:: Listed records ::

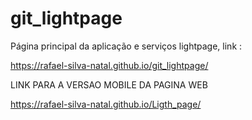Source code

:# git_lightpage

Página principal da aplicação e serviços lightpage, link :

https://rafael-silva-natal.github.io/git_lightpage/



LINK PARA A VERSAO MOBILE DA PAGINA WEB

https://rafael-silva-natal.github.io/Ligth_page/

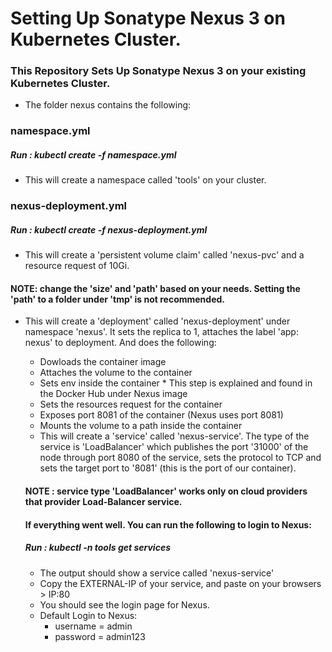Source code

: # Setting Up Sonatype Nexus 3 on Kubernetes Cluster.

### This Repository Sets Up  Sonatype Nexus 3 on your existing Kubernetes Cluster.

* The folder nexus contains the following:

### namespace.yml 

##### Run :  kubectl create -f namespace.yml 

* This will create a namespace called 'tools' on your cluster. 

### nexus-deployment.yml 

##### Run : kubectl create -f nexus-deployment.yml 

* This will create a 'persistent volume claim' called 'nexus-pvc' and a resource request of 10Gi.  

#### NOTE: change the 'size' and 'path' based on your needs. Setting the 'path' to a folder under 'tmp' is not recommended. 

* This will create a 'deployment' called 'nexus-deployment' under namespace 'nexus'. It sets the replica to 1, attaches the label 'app: nexus' to deployment. And does the following: 
  - Dowloads the container image 
  - Attaches the volume to the container
  - Sets env inside the container 
        * This step is explained and found in the Docker Hub under Nexus image
  - Sets the resources request for the container
  - Exposes port 8081 of the container (Nexus uses port 8081)
  - Mounts the volume to a path inside the container

  * This will create a 'service' called 'nexus-service'. The type of the service is 'LoadBalancer' which publishes the port '31000' of the node through port 8080 of the service, sets the protocol to TCP and sets the target port to '8081' (this is the port of our container). 
  
  #### NOTE : service type 'LoadBalancer' works only on cloud providers that provider Load-Balancer service.
  
  
  #### If everything went well. You can run the following to login to Nexus: 
  
  ##### Run : kubectl -n tools get services
  
  * The output should show a service called 'nexus-service'
  * Copy the EXTERNAL-IP of your service, and paste on your browsers >  IP:80
  * You should see the login page for Nexus. 
  * Default Login to Nexus:
    - username = admin
    - password = admin123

:::

> [Description of the task]: An exact copy of the line containing "#### NOTE: change" and all lines after it, through the last line of the entries, is the required answer.

> [Task response]:
#### NOTE: change the 'size' and 'path' based on your needs. Setting the 'path' to a folder under 'tmp' is not recommended. 

* This will create a 'deployment' called 'nexus-deployment' under namespace 'nexus'. It sets the replica to 1, attaches the label 'app: nexus' to deployment. And does the following: 
  - Dowloads the container image 
  - Attaches the volume to the container
  - Sets env inside the container 
        * This step is explained and found in the Docker Hub under Nexus image
  - Sets the resources request for the container
  - Exposes port 8081 of the container (Nexus uses port 8081)
  - Mounts the volume to a path inside the container

  * This will create a 'service' called 'nexus-service'. The type of the service is 'LoadBalancer' which publishes the port '31000' of the node through port 8080 of the service, sets the protocol to TCP and sets the target port to '8081' (this is the port of our container). 
  
  #### NOTE : service type 'LoadBalancer' works only on cloud providers that provider Load-Balancer service.
  
  
  #### If everything went well. You can run the following to login to Nexus: 
  
  ##### Run : kubectl -n tools get services
  
  * The output should show a service called 'nexus-service'
  * Copy the EXTERNAL-IP of your service, and paste on your browsers >  IP:80
  * You should see the login page for Nexus. 
  * Default Login to Nexus:
    - username = admin
    - password = admin123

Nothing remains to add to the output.